В 1682 году, готовясь к отмене Нантского эдикта, Людовик XIV вызвал из Индии аббата дю Шела́ и послал его в Манд, наделив званием архипресвитера и инспектора католических миссий в Севеннах.

Аббат дю Шела́, младший отпрыск знатного рода Лан-гладов, отстраненный, несмотря на обуревавший его воинственный дух, от военного поприща, был вынужден начать церковную карьеру; но, поскольку при таком пылком характере молодой аббат жаждал подвергаться опасностям, преодолевать противодействие и навязывать свою веру другим, он встал в ряды воинствующей церкви, избрал полем битвы Индию и отправился за моря в поисках мученичества. Он приехал в Пондишери в то самое время, когда король Сиама, впоследствии направивший посольство к Людовику XIV, только что предал смерти под пытками несколько миссионеров, которые, на его взгляд, чересчур горячо проповедовали христианство в его государстве. Так что французским миссионерам было запрещено вторгаться в Индокитай, но аббат дю Шела́ поспешил пренебречь этим запретом и пересек границу государства, вступать в которое он не имел права.

По прошествии трех месяцев он был схвачен, препровожден к губернатору Банкама и поставлен перед выбором: отречься от веры или принять мученичество; но доблестный воин Христов, вместо того чтобы отступиться от своей религии, стал славить имя Господне и, преданный на пытки в руки палачей, претерпел все муки, какие способна претерпеть человеческая плоть, не расставаясь при этом с жизнью; в итоге ярость истязателей истощилась прежде смирения и терпения истязаемого, и, когда его руки были изувечены, грудь исполосована ранами, а ноги покалечены оковами, он потерял сознание и его сочли мертвым.

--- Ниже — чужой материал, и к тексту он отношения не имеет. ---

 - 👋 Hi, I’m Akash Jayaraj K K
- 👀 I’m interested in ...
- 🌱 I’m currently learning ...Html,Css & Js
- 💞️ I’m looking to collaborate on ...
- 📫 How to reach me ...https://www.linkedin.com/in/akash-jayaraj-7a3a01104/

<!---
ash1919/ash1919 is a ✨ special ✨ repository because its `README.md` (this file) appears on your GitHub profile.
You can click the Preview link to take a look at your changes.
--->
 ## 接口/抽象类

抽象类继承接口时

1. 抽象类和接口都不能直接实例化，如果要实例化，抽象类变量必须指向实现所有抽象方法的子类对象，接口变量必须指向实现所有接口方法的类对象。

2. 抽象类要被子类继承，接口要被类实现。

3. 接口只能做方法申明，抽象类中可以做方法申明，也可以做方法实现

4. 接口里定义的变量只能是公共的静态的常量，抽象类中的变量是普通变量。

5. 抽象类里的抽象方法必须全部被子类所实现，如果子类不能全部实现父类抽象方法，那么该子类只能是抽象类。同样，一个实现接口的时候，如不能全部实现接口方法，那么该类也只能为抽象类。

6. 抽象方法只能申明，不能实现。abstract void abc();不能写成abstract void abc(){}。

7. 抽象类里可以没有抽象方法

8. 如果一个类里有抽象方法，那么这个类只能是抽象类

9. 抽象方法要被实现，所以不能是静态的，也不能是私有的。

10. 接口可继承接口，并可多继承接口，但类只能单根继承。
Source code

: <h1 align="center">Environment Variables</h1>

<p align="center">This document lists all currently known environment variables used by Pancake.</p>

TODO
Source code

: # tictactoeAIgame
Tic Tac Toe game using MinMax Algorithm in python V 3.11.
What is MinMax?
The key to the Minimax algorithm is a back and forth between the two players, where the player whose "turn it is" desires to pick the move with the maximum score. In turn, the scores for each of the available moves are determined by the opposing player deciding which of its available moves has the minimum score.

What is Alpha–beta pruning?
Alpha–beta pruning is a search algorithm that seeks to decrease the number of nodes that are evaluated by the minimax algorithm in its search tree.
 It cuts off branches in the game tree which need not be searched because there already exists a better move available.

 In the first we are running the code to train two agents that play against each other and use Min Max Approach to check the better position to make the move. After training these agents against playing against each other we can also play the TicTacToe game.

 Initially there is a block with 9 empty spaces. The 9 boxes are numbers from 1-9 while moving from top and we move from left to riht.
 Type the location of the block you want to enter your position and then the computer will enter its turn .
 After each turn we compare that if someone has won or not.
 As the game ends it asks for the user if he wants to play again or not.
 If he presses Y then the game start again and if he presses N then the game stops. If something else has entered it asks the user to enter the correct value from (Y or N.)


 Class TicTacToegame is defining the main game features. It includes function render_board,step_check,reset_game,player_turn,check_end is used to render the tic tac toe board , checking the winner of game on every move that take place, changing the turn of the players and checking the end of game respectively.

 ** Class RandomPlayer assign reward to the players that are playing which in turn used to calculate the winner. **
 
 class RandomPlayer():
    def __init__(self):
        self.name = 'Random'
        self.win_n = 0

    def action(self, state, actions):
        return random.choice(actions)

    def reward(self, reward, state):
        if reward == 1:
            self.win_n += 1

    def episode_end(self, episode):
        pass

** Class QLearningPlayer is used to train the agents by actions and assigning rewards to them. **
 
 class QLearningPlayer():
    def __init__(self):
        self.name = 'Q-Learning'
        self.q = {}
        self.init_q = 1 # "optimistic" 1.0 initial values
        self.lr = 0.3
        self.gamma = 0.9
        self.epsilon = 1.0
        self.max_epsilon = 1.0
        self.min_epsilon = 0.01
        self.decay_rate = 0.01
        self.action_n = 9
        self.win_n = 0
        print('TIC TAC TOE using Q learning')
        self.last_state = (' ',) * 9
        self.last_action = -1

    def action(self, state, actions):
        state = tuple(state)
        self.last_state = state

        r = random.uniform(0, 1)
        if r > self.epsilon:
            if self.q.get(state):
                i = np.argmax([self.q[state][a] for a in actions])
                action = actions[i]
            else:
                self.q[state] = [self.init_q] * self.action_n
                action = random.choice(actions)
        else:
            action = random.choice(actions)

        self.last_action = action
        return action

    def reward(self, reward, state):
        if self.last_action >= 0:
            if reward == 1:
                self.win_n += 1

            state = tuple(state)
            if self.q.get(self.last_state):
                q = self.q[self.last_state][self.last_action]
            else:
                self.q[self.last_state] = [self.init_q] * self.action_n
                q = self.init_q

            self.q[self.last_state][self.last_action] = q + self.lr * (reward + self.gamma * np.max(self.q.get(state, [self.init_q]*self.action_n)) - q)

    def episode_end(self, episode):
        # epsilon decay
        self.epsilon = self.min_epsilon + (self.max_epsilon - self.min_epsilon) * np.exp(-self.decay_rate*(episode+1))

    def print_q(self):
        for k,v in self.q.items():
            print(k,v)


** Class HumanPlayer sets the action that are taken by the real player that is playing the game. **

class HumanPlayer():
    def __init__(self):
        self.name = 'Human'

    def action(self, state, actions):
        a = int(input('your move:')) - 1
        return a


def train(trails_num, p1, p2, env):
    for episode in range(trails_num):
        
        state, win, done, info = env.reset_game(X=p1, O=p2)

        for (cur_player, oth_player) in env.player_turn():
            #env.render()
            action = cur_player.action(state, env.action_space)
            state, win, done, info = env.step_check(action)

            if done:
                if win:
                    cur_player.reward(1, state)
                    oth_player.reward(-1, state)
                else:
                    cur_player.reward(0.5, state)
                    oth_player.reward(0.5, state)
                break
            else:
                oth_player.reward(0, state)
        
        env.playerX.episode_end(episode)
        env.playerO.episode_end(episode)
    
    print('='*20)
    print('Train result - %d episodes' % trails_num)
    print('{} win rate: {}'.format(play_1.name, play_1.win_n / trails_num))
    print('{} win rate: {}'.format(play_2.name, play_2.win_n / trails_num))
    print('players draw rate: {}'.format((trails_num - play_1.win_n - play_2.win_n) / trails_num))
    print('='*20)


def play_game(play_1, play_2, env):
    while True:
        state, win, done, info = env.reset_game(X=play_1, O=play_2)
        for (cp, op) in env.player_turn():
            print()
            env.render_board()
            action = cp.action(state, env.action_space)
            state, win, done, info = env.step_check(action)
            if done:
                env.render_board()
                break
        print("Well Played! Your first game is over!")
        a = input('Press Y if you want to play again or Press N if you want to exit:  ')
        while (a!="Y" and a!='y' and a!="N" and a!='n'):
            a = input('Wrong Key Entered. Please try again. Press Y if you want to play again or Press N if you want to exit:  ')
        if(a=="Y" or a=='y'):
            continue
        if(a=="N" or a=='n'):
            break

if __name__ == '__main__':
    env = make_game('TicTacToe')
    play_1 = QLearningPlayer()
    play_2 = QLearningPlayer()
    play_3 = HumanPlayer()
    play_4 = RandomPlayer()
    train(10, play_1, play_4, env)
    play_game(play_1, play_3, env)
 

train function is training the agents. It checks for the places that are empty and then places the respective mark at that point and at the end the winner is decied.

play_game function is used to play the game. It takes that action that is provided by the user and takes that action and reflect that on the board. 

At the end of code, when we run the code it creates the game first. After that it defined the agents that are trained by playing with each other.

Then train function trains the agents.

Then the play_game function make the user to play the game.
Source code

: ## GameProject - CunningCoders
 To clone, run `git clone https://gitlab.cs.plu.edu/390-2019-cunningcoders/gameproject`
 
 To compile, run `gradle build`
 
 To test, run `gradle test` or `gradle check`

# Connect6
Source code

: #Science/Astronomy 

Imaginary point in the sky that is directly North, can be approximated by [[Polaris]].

И тогда палачи повесили его на придорожном дереве, привязав за запястья и оставив там как страшный пример правосудия их короля. Но с наступлением ночи какой-то бедный пария, сострадательный, как все те, кому приходилось страдать, снял его с дерева и привел в чувство.

О мученичестве аббата пошли громкие слухи, и французский посланник, узнав о случившемся, потребовал удовлетворения за смерть миссионера; так что король Сиама, весьма обрадованный тем, что его палачи так быстро утомились, отправил изувеченного, но живого человека к посланнику, требовавшему выдать ему всего лишь труп.